New York, October 19, 2005—The Committee to Protect Journalists is alarmed by today’s abduction in Baghdad of a veteran reporter for London’s Guardian newspaper. The Guardian said it believes a group of armed men seized Rory Carroll, the paper’s Baghdad correspondent, as he left a house in the Sadr City, a stronghold of radical cleric Moqtada al-Sadr. Carroll had been watching the televised trial of Saddam Hussein with a Baghdad family to learn what Iraqi citizens think about the proceedings, the Guardian said.
Carroll, 33, an Irish citizen, is one of the newspaper’s most experienced foreign correspondents and has been based in Iraq for nine months.
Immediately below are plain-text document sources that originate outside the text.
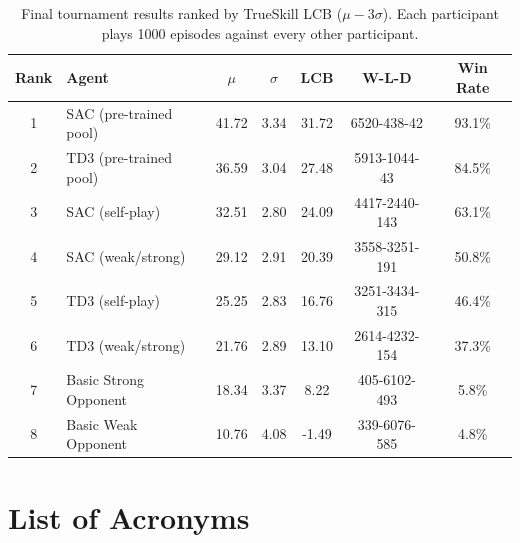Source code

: \documentclass[11pt]{article}
\begin{document}
\begin{table}[htbp]
\centering
\caption{Final tournament results ranked by TrueSkill LCB ($\mu - 3\sigma$).
Each participant plays 1000 episodes against every 
other participant.}
\label{tab:tournament_results}
\begin{tabular}{clccccc}
\toprule
\textbf{Rank} & \textbf{Agent} & $\mu$ & $\sigma$ & \textbf{LCB} & \textbf{W-L-D} & \textbf{Win Rate} \\
\midrule
1 & SAC (pre-trained pool)    & 41.72 & 3.34 & 31.72 & 6520-438-42   & 93.1\% \\
2 & TD3 (pre-trained pool)    & 36.59 & 3.04 & 27.48 & 5913-1044-43  & 84.5\% \\
3 & SAC (self-play)           & 32.51 & 2.80 & 24.09 & 4417-2440-143 & 63.1\% \\
4 & SAC (weak/strong)         & 29.12 & 2.91 & 20.39 & 3558-3251-191 & 50.8\% \\
5 & TD3 (self-play)           & 25.25 & 2.83 & 16.76 & 3251-3434-315 & 46.4\% \\
6 & TD3 (weak/strong)         & 21.76 & 2.89 & 13.10 & 2614-4232-154 & 37.3\% \\
7 & Basic Strong Opponent     & 18.34 & 3.37 &  8.22 & 405-6102-493  &  5.8\% \\
8 & Basic Weak Opponent       & 10.76 & 4.08 & -1.49 & 339-6076-585  &  4.8\% \\
\bottomrule
\end{tabular}
\end{table}







\newpage

\section*{List of Acronyms}
\begin{acronym}


\end{acronym}
\end{document}
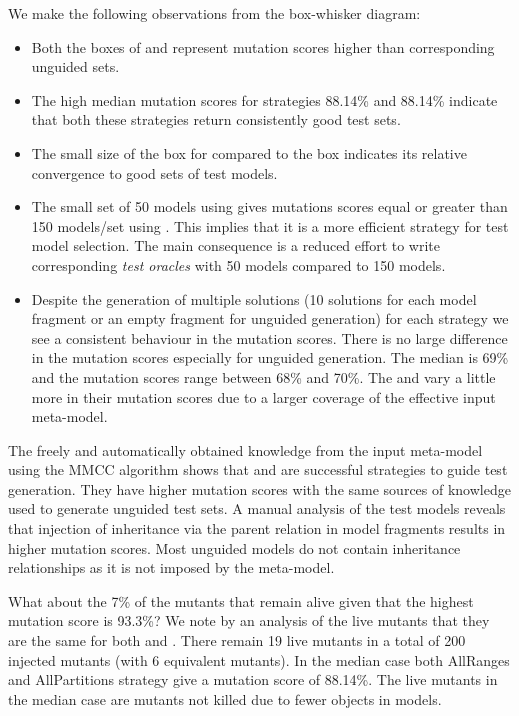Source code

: We make the following observations from the box-whisker diagram:
\begin{itemize}
	\item Both the boxes of {\AllRanges} and {\AllPartitions} represent mutation scores higher than corresponding unguided sets.
	\item The high median mutation scores for strategies {\AllRanges} 88.14\% and {\AllPartitions} 88.14\% indicate that both these strategies return consistently good test sets.
	\item The small size of the box for {\AllPartitions} compared to the {\AllRanges} box indicates its relative convergence to good sets of test models.
	\item The small set of 50 models using {\AllPartitions} gives mutations scores equal or greater than 150 models/set using {\AllRanges}. This implies that it is a more efficient strategy for test model selection. The main consequence is a reduced effort to write corresponding \emph{test oracles} \cite{mottu2008} with 50 models compared to 150 models.
	\item Despite the generation of multiple solutions (10 solutions  for each model fragment or an empty fragment for unguided generation) for each strategy we see a consistent behaviour in the mutation scores. There is no large difference in the mutation scores especially for unguided generation. The median is 69\% and the mutation scores range between 68\% and 70\%. The {\AllRanges} and {\AllPartitions} vary a little more in their mutation scores due to a larger coverage of the effective input meta-model.
\end{itemize}	

The freely and automatically obtained knowledge from the input meta-model using the MMCC algorithm shows that  {\AllRanges} and {\AllPartitions} are successful strategies to guide test generation. They have higher mutation scores with the same sources of knowledge used to generate unguided test sets. A manual analysis of the test models reveals that injection of inheritance via the parent relation in model fragments results in higher mutation scores. Most unguided  models do not contain inheritance relationships as it is not imposed by the meta-model.
 
 What about the 7\% of the mutants that remain alive given that the highest mutation score is 93.3\%? We note by an analysis of the live mutants that they are the same for both {\AllRanges} and {\AllPartitions}. There remain 19 live mutants in a total of 200 injected
mutants (with 6 equivalent mutants). In the median case both AllRanges and AllPartitions strategy give a mutation score of 88.14\%. The live mutants in the median case are mutants not killed due to fewer objects in models.

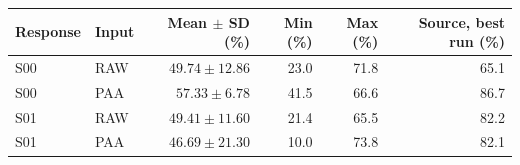 \begin{tabular}{llrrrr}
\toprule
Response & Input & Mean $\pm$ SD (\%) & Min (\%) & Max (\%) & Source, best run (\%) \\
\midrule
S00 & RAW & $49.74 \pm 12.86$ & 23.0 & 71.8 & 65.1 \\
S00 & PAA & $57.33 \pm 6.78$ & 41.5 & 66.6 & 86.7 \\
S01 & RAW & $49.41 \pm 11.60$ & 21.4 & 65.5 & 82.2 \\
S01 & PAA & $46.69 \pm 21.30$ & 10.0 & 73.8 & 82.1 \\
\bottomrule
\end{tabular}
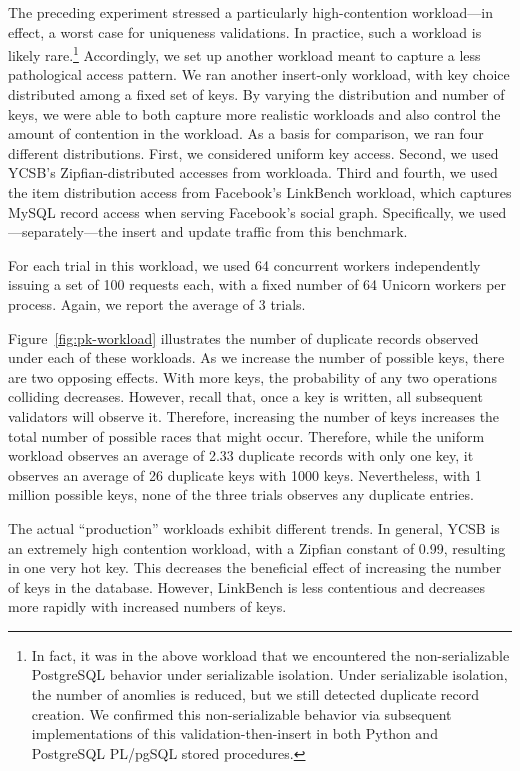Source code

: The preceding experiment stressed a particularly high-contention
workload---in effect, a worst case for uniqueness validations. In
practice, such a workload is likely rare.\footnote{In fact, it was in
  the above workload that we encountered the non-serializable
  PostgreSQL behavior under serializable isolation. Under serializable
  isolation, the number of anomlies is reduced, but we still detected
  duplicate record creation. We confirmed this non-serializable
  behavior via subsequent implementations of this
  validation-then-insert in both Python and PostgreSQL PL/pgSQL stored
  procedures.} Accordingly, we set up another workload meant to
capture a less pathological access pattern. We ran another insert-only
workload, with key choice distributed among a fixed set of keys. By
varying the distribution and number of keys, we were able to both
capture more realistic workloads and also control the amount of
contention in the workload. As a basis for comparison, we ran four
different distributions. First, we considered uniform key
access. Second, we used YCSB's Zipfian-distributed accesses from
workloada. Third and fourth, we used the item distribution access from
Facebook's LinkBench workload, which captures MySQL record access when
serving Facebook's social graph. Specifically, we
used---separately---the insert and update traffic from this
benchmark.

For each trial in this workload, we used 64 concurrent workers
independently issuing a set of 100 requests each, with a fixed number
of 64 Unicorn workers per process. Again, we report the average of 3
trials.

Figure~\ref{fig:pk-workload} illustrates the number of duplicate
records observed under each of these workloads. As we increase the
number of possible keys, there are two opposing effects. With
more keys, the probability of any two operations colliding
decreases. However, recall that, once a key is written, all subsequent
validators will observe it. Therefore, increasing the number of keys
increases the total number of possible races that might
occur. Therefore, while the uniform workload observes an average of
2.33 duplicate records with only one key, it observes an average of 26
duplicate keys with 1000 keys. Nevertheless, with 1 million possible
keys, none of the three trials observes any duplicate entries.

The actual ``production'' workloads exhibit different trends. In
general, YCSB is an extremely high contention workload, with a Zipfian
constant of 0.99, resulting in one very hot key. This decreases the
beneficial effect of increasing the number of keys in the
database. However, LinkBench is less contentious and decreases more
rapidly with increased numbers of keys.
He has detailed tensions between U.S. forces and the local population and has reported on the continuing violence in Baghdad, according to news reports. Carroll has also written about claims that U.S. forces may have been involved in the death of media workers.
“The Guardian is urgently seeking information about Mr. Carroll’s whereabouts and condition,” the newspaper said in a statement.
Armed groups have kidnapped at least 34 journalists in Iraq since April 2004, when insurgents began targeting foreigners for abduction. Six have been killed: Italian Enzo Baldoni, American Steven Vincent, and Iraqis Raeda Wazzan, Khaled al-Attar, Hind Ismail, and Fakher Haider. The others have been released.
“We are deeply concerned about the safety of our colleague Rory Carroll, an independent journalist who has covered all aspects of the conflict in Iraq,” Executive Director Ann Cooper said. “We deplore the targeting of an innocent civilian and we call for his immediate release.”